Selon les médias, les deux parties en conflit à l’est de l’Ukraine ont aussi utilisé des mines anti personnelles. Contrairement à la Russie, l’Ukraine a pourtant signé la Convention. «Ce n’est pas notre rôle d’intervenir politiquement», précise le directeur du GICHD. C’est celui des Etats membres de la Convention et des ONG. Le Centre quant à lui «soutient les pays touchés pour lancer des programmes de déminage efficaces». Ses quelque 65 collaborateurs ne vont pas eux-mêmes désamorcer et retirer les mines, mais fournissent soutien technique, conseils et formation continue à ceux qui le font. Afin de transmettre leur savoir-faire, les experts du Centre visitent environ 50 pays du monde entier par année. Dans certains d’entre eux, qui n’ont pas encore de structures étatiques après une guerre, ce sont les troupes de l’ONU qui s’occupent du déminage, également avec les conseils du Centre genevois. 

Priorité

L’engagement pour un monde sans mines anti personnelles est une priorité de la politique étrangère de la Suisse. L’an dernier, elle y a consacré en tout 16 millions de francs, dont 9,2 millions pour le GICHD. «Nous sommes très reconnaissants. Sans cet argent, nous pourrions difficilement faire notre travail», dit Stefano Toscano. En plus, la Suisse a soutenu directement le déminage dans certains pays, comme l’Afghanistan, la Bosnie, la Colombie et la Bande de Gaza. Des militaires suisses participent également aux programmes de déminage de l’ONU au Congo, au Mali, au Soudan du Sud et au Sahara Occidental.

Cependant, pour Stefano Toscano, il est clair que «le déminage humanitaire ne doit pas être envisagé isolément. Il contribue de manière importante à la paix et au développement, soit aux objectifs de l’Agenda 2030 des Nations unies pour un développement durable», dit-il en martelant la table de coups rapides.

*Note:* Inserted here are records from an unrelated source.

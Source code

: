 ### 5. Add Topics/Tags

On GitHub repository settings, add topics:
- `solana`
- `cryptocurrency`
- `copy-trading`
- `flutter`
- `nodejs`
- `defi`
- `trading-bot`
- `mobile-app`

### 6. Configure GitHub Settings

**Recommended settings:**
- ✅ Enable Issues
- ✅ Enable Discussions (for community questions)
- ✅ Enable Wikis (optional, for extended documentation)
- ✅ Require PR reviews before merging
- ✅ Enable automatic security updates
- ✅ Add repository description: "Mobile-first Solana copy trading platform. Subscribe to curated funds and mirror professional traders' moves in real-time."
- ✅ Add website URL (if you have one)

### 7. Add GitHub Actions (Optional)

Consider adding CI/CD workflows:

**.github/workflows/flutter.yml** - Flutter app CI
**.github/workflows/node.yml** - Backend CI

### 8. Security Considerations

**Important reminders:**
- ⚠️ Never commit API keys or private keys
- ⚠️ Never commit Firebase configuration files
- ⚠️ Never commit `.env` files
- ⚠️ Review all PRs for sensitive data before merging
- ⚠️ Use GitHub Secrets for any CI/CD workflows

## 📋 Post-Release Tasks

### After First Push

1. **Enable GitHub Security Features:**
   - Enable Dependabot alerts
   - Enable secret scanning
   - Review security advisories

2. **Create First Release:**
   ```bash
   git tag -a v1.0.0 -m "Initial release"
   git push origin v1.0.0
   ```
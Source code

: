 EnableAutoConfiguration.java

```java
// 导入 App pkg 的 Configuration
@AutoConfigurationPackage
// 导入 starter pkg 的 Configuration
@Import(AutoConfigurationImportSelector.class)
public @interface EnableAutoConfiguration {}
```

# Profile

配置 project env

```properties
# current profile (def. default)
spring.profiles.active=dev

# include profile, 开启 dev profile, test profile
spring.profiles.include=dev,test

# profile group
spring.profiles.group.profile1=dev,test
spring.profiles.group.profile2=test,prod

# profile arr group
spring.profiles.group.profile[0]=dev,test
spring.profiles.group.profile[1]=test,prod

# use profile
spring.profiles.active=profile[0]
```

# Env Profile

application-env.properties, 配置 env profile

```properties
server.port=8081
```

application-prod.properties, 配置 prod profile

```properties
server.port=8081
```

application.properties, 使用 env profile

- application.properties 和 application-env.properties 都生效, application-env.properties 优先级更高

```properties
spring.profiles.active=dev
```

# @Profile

Mais malgré ces succès, n’y a-t-il pas un risque de voir des pays qui ont signé la Convention, comme l’Ukraine par exemple, recourir aux mines en cas de guerre? Stefano Toscano ne peut pas l’exclure totalement, même s’il rappelle que l’Ukraine conteste avoir utilisé des mines. Toutefois, on pourrait dire que si «autrefois, l’utilisation des mines était la règle, aujourd’hui, elle est devenue l’exception».